I'm just being a tight ass, i have the money just would rather save more money lol


----------



## Paramnesia (Oct 19, 2008)

Come on Aussie dollar.... You can do it lol....


MOMMA NEEDS HER MAC.


----------



## miss_bailey (Oct 20, 2008)

i hate you economy.


----------



## Le-Saboteur (Oct 22, 2008)

Lol.

Our dollar is only at US62 cents as of this morning. NZ Fails.


----------



## Paramnesia (Oct 22, 2008)

Oh that must be tough.... come on Oceania.... we can do it


----------



## bAbY_cHiCkEn01 (Oct 23, 2008)

From the finance report last night, we won't be seeing the dollar so good (90c +) for a least a year... It has taken 3 years (or something like that) to get that high from last time it hit the 90's... Sorry guys...


----------



## Paramnesia (Oct 23, 2008)

NOOOOO lies lol...... Stupid finance peoples lol. Looks like i might as well buy F&B next time I go to chapel street.


----------



## miss_bailey (Oct 23, 2008)

I dont believe those finance people. right before the dollar sunk they were saying it would be dollar for dollar by christmas.


----------



## simplyenchantin (Oct 23, 2008)

I'm so annoyed I've only just started buying stuff from the US now when the dollar is like 63-67cents! Totally jibbed, I wish I'd started earlier.


----------



## sambibabe (Oct 28, 2008)

I heard on the news that Aussie dollar might go below 60 cents. Well, that's my excuse for buying stuff now, before it gets even lower


----------



## Paramnesia (Oct 29, 2008)

Lol yeah I'm gunna cut down my spending, i need a foundation which i'll get when i go to MAC pro and i wanna get a couple e/s pans.


----------



## miss_bailey (Oct 29, 2008)

I really want to try one of the Armani foundations but at this point I dont really know if i can justify the price.
I aksed my mum "Is $86 too much for a foundation?" and she looked like she almost had a heartattack.


----------



## sambibabe (Oct 29, 2008)

Quote:

   Originally Posted by *miss_bailey* 

 
_I really want to try one of the Armani foundations but at this point I dont really know if i can justify the price.
I aksed my mum "Is $86 too much for a foundation?" and she looked like she almost had a heartattack._

 
Is $86 foundation from US site or Australian store?
I know..  I bought a 2nd hand (used once) Makeup Forever HD foundation from MUA and paid US$42, which turned out to be AUS$75!  My brain is still at when Aussie dollar was 90 cents.  Thought US$42 would be around $60 max doh..


----------



## miss_bailey (Oct 30, 2008)

Australian store.
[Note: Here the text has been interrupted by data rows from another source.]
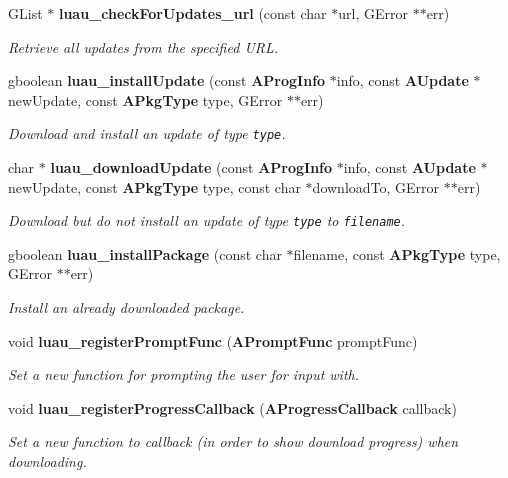 \begin{CompactItemize}
GList $\ast$ {\bf luau\_\-check\-For\-Updates\_\-url} (const char $\ast$url, GError $\ast$$\ast$err)
\begin{CompactList}\small\item\em Retrieve all updates from the specified URL. \item\end{CompactList}\item 
gboolean {\bf luau\_\-install\-Update} (const {\bf AProg\-Info} $\ast$info, const {\bf AUpdate} $\ast$new\-Update, const {\bf APkg\-Type} type, GError $\ast$$\ast$err)
\begin{CompactList}\small\item\em Download and install an update of type {\tt type}. \item\end{CompactList}\item 
char $\ast$ {\bf luau\_\-download\-Update} (const {\bf AProg\-Info} $\ast$info, const {\bf AUpdate} $\ast$new\-Update, const {\bf APkg\-Type} type, const char $\ast$download\-To, GError $\ast$$\ast$err)
\begin{CompactList}\small\item\em Download but do not install an update of type {\tt type} to {\tt filename}. \item\end{CompactList}\item 
gboolean {\bf luau\_\-install\-Package} (const char $\ast$filename, const {\bf APkg\-Type} type, GError $\ast$$\ast$err)
\begin{CompactList}\small\item\em Install an already downloaded package. \item\end{CompactList}\item 
void {\bf luau\_\-register\-Prompt\-Func} ({\bf APrompt\-Func} prompt\-Func)
\begin{CompactList}\small\item\em Set a new function for prompting the user for input with. \item\end{CompactList}\item 
void {\bf luau\_\-register\-Progress\-Callback} ({\bf AProgress\-Callback} callback)
\begin{CompactList}\small\item\em Set a new function to callback (in order to show download progress) when downloading. \item\end{CompactList}\item 

\end{CompactItemize}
They sell the Armani range at some DJ's. And at my local one its gigantic which makes it hard not to buy anything.


----------



## sambibabe (Oct 30, 2008)

Quote:

   Originally Posted by *miss_bailey* 

 
_Australian store. They sell the Armani range at some DJ's. And at my local one its gigantic which makes it hard not to buy anything._

 
Oh in that case, it is an expensive foundation 
	

	
	
		
		

		
			





 Maybe you could ask if you could try it first or get a sample?


----------



## Paramnesia (Oct 31, 2008)

Yeah definitely try a same first. That's a lot of money, I thought spending $60 on F&B was bad enough lol


----------